Designers are missing out on the lucrative workspace market, with two-thirds of office space design still undertaken in-house, according to a survey published last week.

The Management Today-sponsored report highlights a perception that designed spaces are ‘high cost’, with internal facilities and administration departments most likely to undertake the work instead of designers.

According to BDG Workfutures senior associate Jason Turner, designers themselves could shoulder some of the blame for this.

‘Design consultancies could become more pro-active, particularly if clients need convincing. They should work with, not for or against, clients,’ he says.

DEGW director of briefing Nicholas Morgan agrees. ‘It’s up to both [client and consultancy] to engage staff without using design for design’s sake,’ he says.

But BDG Workfutures senior associate Jason Turner says it is a popular misconception that using a workplace design consultancy is costly. ‘In reality, the difference between installing office basics and thinking more carefully about interior design is financially very slim.’

He says the main costs in creating an office, ‘between one third and half of the total’, are setting up facilities such as IT networks and air-conditioning.

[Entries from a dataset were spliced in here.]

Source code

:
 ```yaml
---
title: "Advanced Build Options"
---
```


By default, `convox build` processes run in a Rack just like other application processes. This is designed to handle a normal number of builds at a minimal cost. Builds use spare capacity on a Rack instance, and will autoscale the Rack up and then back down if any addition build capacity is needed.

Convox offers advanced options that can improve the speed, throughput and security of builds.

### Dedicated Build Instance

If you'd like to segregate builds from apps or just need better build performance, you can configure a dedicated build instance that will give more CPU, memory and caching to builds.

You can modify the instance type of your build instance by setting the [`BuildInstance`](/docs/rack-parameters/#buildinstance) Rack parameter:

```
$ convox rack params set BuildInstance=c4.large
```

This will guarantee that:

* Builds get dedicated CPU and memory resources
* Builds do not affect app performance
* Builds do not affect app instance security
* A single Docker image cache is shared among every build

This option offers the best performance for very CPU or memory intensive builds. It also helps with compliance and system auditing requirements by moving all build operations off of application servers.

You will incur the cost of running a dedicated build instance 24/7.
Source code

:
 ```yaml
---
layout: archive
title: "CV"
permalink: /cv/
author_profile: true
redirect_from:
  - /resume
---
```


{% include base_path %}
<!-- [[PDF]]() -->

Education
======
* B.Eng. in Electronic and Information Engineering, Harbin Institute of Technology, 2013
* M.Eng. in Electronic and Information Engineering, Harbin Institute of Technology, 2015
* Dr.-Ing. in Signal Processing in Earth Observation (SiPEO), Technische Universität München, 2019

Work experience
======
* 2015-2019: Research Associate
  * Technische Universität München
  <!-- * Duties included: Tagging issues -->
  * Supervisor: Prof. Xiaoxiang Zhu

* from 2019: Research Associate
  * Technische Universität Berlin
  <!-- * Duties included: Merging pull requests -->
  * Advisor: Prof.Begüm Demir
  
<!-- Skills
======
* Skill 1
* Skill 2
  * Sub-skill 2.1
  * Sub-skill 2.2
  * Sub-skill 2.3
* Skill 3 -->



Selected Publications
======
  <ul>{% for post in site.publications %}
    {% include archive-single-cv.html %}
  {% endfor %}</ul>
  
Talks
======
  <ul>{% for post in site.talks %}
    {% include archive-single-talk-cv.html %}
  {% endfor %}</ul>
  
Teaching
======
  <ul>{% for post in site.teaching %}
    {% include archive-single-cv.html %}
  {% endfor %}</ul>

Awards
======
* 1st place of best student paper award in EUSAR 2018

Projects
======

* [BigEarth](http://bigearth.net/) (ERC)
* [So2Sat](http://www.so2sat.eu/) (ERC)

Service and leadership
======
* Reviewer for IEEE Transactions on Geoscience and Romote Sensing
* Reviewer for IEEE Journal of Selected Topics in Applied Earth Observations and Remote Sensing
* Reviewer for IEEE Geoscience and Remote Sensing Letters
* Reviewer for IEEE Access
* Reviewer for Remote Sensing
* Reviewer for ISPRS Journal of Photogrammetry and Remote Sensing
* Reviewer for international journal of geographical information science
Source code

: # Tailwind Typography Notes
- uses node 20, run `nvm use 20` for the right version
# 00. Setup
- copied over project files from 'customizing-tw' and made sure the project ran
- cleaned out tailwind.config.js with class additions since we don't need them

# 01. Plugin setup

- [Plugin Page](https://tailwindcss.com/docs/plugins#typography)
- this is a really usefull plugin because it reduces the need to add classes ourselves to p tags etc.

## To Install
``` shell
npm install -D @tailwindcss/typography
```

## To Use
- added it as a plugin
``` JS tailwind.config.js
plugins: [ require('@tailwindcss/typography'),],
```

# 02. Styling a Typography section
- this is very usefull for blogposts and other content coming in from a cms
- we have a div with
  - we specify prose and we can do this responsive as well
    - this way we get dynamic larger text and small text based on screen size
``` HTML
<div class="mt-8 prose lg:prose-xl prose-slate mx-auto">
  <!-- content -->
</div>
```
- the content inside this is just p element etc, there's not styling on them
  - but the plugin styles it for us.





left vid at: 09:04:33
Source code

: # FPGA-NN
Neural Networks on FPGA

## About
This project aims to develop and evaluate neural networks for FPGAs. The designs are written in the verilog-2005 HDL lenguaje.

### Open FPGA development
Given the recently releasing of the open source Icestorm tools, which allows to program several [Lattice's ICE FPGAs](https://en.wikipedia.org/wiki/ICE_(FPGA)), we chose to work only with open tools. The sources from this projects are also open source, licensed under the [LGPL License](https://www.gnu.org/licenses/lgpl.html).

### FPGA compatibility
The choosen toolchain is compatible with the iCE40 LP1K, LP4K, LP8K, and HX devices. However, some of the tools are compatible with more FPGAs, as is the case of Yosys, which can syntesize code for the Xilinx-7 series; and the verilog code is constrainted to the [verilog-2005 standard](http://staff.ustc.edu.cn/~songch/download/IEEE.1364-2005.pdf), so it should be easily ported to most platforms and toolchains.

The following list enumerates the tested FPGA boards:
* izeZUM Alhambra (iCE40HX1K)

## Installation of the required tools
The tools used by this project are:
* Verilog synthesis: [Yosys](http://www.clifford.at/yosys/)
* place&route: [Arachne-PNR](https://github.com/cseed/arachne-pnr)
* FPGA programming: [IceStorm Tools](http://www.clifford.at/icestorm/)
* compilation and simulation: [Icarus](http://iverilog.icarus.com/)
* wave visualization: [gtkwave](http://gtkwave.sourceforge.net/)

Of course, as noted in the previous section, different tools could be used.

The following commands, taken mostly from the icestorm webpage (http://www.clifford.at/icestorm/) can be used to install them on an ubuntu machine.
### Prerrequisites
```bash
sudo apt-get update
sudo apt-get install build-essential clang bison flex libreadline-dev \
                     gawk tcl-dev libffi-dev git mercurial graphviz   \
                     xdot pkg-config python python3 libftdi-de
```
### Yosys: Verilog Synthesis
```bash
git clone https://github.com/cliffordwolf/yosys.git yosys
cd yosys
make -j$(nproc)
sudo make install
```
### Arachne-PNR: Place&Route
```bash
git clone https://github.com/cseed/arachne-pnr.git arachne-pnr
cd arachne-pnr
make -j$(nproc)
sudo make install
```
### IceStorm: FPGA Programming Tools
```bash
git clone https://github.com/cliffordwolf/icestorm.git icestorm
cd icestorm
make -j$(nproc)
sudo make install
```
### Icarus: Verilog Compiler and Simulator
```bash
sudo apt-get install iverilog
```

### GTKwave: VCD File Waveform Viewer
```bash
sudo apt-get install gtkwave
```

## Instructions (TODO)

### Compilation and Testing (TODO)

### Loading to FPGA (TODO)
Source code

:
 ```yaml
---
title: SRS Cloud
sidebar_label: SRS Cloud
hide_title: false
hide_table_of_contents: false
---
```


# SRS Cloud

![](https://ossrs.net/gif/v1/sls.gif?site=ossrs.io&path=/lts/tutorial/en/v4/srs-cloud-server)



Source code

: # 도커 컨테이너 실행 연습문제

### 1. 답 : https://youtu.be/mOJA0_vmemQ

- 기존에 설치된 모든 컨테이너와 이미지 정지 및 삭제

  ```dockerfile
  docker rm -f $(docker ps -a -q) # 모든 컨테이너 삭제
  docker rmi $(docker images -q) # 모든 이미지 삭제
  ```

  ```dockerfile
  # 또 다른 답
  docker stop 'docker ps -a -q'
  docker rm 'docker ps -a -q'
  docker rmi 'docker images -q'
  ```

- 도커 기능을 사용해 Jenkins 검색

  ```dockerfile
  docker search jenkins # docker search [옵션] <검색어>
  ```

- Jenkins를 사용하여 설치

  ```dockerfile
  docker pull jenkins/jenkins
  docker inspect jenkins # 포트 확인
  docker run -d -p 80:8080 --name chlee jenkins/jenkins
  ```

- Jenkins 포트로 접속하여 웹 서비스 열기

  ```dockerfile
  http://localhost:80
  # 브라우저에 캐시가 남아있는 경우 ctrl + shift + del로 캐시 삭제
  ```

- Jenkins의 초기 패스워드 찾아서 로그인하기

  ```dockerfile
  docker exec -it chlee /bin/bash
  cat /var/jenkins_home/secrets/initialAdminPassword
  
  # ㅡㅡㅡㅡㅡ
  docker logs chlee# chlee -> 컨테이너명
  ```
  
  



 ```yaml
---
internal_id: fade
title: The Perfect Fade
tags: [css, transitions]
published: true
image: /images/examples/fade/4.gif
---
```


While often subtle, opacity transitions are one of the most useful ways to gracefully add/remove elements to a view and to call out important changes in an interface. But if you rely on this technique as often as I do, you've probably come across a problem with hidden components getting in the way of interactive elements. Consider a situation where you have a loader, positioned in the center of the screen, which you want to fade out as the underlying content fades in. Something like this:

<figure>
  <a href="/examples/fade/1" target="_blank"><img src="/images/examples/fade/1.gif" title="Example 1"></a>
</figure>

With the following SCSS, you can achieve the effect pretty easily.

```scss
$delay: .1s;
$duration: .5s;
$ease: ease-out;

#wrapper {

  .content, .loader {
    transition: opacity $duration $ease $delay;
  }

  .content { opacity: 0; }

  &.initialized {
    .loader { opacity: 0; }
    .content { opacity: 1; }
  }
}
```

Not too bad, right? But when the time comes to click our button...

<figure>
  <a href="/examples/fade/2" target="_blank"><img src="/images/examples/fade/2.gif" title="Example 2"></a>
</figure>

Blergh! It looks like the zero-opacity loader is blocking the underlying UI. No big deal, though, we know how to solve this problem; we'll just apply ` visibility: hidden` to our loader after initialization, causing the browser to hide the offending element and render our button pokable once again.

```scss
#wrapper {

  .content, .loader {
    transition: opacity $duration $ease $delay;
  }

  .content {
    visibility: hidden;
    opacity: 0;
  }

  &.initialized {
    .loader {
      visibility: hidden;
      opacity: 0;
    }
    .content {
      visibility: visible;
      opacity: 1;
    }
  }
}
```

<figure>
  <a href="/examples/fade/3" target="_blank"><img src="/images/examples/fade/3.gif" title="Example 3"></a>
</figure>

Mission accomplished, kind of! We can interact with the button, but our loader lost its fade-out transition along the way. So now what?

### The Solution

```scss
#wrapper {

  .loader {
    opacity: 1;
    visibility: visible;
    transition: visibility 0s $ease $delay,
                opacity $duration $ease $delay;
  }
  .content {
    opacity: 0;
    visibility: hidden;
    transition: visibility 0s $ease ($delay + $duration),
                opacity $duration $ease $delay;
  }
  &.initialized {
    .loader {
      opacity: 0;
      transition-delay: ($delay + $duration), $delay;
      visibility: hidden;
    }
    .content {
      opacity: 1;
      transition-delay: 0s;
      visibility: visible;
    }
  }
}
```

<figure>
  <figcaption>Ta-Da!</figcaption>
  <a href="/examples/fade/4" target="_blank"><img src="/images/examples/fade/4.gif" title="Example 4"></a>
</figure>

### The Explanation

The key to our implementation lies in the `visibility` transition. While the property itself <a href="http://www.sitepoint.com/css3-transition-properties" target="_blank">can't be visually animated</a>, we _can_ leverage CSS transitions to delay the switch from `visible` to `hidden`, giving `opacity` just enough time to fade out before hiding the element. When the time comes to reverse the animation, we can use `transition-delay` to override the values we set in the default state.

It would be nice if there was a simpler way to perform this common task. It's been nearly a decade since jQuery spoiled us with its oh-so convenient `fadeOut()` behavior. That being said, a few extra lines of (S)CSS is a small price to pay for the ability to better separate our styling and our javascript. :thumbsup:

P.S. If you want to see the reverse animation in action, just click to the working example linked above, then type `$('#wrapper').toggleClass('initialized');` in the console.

‘Designers’ fees, as part of the overall project, are a small percentage, and the results of using a consultancy outweigh any costs,’ Turner adds.

However, according to the survey designers are failing to communicate these benefits and workplace design remains a low priority, particularly for private sector employers, despite a high demand for improved facilities by British managers.

Top of managers’ wish-lists is the provision of break-out areas. Over half of those questioned in the report wanted to be able to escape from their desks to relax, think and meet other colleagues, yet only a fifth can do so.

In some work cultures, escape is vital. BBC head of design John Dee is currently working with DEGW on interiors at the corporation’s new White City complex. Roof terraces, he says, are great places to stop and exchange ideas, which in the creative world is critical. Here, the distinction between ‘work’ and ‘time off’ is blurred.

As well as relaxation areas, managers interviewed said they would prefer a cultural activity in their workplace in preference to facilities such as showers, which ‘says something about the need to have civilising distractions from the pressures of the job’, according to the study.

Some companies already do this. Scarlet Projects works regularly with Bloomberg to curate installations within its offices. The latest, which opened last week, features furniture from Buckinghamshire Chilterns University College. Bloomberg staff participate in the installations and are involved in the design process.

The public sector emerged in the study as more ‘likely to have facilities such as a gym or shower’ and encourage flexible work practices than the private sector. ‘The public sector has traditionally had fewer pressures of efficiency and performance, but that is changing,’ Morgan says, who is working with public sector clients HM Treasury and the BBC.